Problem:
Below are some records. Print exactly the lines between the one holding "انْتَظِرُوا بَعْضُكُمْ بَعْضاً." and the one holding "فَعِنْدَمَا أَجِيءُ أُرَتِّبُهَا.", inclusive, and nothing else.
--- Available data ---
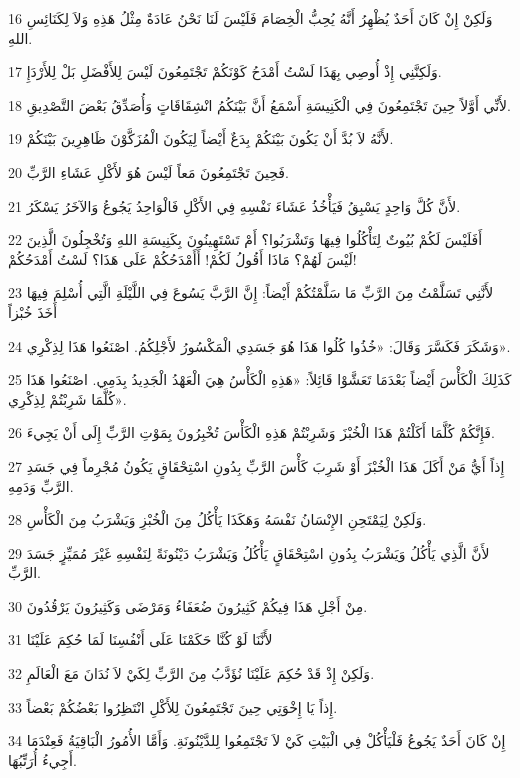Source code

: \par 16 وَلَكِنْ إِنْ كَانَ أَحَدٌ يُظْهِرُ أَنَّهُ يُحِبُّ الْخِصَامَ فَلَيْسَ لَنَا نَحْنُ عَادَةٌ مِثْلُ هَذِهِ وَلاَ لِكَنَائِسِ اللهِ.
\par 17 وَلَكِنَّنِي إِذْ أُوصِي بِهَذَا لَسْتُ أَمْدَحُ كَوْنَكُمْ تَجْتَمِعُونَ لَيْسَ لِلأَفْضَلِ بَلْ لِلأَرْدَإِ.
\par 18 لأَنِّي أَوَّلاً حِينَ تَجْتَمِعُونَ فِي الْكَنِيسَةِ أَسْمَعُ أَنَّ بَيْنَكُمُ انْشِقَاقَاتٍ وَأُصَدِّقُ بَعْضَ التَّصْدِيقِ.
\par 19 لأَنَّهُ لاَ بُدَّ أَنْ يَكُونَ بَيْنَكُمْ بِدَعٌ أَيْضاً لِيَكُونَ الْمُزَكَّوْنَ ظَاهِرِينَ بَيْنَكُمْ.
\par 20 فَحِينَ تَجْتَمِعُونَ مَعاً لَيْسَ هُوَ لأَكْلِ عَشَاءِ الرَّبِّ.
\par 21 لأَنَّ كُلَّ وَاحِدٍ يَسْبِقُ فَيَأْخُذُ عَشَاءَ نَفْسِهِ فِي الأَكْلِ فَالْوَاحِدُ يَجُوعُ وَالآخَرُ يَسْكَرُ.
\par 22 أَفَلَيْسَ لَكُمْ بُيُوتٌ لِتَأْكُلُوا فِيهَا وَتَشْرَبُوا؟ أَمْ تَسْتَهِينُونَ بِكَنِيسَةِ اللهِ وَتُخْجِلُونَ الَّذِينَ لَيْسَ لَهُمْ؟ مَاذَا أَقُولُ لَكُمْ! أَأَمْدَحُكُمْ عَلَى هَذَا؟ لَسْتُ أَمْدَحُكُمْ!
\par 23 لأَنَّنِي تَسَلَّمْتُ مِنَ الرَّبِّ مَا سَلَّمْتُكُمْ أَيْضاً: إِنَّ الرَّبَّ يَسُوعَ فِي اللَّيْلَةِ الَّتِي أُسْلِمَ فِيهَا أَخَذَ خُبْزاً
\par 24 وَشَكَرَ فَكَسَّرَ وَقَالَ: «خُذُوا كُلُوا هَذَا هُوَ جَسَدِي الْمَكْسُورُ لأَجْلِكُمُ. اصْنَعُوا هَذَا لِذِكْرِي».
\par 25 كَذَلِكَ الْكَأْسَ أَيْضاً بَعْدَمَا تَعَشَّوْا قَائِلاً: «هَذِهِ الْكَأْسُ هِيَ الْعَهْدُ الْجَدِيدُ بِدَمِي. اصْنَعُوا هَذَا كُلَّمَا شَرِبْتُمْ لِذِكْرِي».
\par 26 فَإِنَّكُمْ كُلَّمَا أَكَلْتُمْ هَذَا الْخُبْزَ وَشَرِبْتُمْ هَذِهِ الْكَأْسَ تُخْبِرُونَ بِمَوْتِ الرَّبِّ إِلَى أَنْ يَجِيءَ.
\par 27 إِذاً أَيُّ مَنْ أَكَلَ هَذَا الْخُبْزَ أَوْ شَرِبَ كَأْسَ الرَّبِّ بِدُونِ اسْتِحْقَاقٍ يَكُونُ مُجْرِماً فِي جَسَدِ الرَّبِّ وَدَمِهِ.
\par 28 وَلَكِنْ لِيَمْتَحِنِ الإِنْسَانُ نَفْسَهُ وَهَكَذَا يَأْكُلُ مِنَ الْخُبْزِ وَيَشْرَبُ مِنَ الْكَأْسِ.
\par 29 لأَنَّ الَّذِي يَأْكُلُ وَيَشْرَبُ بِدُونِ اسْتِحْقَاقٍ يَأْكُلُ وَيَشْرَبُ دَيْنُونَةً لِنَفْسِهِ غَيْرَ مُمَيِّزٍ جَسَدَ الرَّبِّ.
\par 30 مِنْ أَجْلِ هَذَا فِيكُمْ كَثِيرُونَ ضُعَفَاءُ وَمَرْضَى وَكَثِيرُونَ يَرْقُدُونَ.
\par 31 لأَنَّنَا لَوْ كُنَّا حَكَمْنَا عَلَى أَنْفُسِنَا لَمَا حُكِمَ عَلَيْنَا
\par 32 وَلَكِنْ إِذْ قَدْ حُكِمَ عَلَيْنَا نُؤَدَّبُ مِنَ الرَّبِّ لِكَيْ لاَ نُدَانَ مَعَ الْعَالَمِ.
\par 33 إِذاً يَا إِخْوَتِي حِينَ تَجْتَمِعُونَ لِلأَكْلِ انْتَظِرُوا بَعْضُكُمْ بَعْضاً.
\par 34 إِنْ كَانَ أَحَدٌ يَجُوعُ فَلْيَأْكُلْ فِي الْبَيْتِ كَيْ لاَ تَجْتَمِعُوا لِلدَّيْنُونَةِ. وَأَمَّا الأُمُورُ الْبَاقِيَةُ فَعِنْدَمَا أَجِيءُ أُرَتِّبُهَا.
---
--- Available data ---
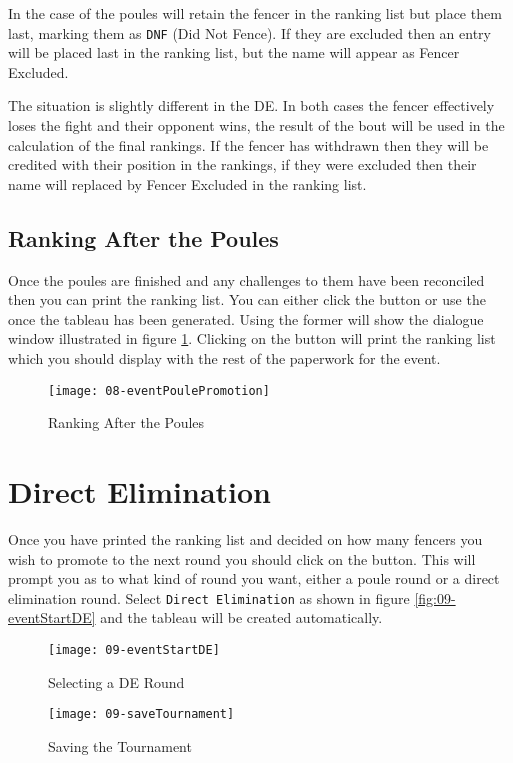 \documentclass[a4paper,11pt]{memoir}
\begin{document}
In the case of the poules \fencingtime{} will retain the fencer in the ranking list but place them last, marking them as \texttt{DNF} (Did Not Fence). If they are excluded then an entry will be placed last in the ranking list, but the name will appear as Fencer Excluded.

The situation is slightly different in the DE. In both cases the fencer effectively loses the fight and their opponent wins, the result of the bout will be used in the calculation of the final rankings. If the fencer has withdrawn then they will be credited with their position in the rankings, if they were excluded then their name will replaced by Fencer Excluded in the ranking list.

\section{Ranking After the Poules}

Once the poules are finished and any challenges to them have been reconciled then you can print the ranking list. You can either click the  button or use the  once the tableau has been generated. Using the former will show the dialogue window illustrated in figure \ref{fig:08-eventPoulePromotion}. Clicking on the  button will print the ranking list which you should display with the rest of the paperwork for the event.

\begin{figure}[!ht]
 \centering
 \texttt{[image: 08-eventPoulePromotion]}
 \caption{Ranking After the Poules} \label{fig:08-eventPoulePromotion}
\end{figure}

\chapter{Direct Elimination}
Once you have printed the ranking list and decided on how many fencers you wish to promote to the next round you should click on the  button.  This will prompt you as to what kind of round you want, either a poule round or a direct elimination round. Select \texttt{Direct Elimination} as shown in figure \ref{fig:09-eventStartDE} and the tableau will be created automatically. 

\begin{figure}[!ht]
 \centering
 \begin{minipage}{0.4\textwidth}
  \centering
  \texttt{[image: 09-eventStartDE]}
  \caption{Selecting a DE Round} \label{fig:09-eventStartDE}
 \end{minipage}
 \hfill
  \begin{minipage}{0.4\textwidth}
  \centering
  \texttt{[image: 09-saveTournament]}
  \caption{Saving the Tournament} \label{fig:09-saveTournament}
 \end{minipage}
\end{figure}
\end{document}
---
Expected output:
\par 33 إِذاً يَا إِخْوَتِي حِينَ تَجْتَمِعُونَ لِلأَكْلِ انْتَظِرُوا بَعْضُكُمْ بَعْضاً.
\par 34 إِنْ كَانَ أَحَدٌ يَجُوعُ فَلْيَأْكُلْ فِي الْبَيْتِ كَيْ لاَ تَجْتَمِعُوا لِلدَّيْنُونَةِ. وَأَمَّا الأُمُورُ الْبَاقِيَةُ فَعِنْدَمَا أَجِيءُ أُرَتِّبُهَا.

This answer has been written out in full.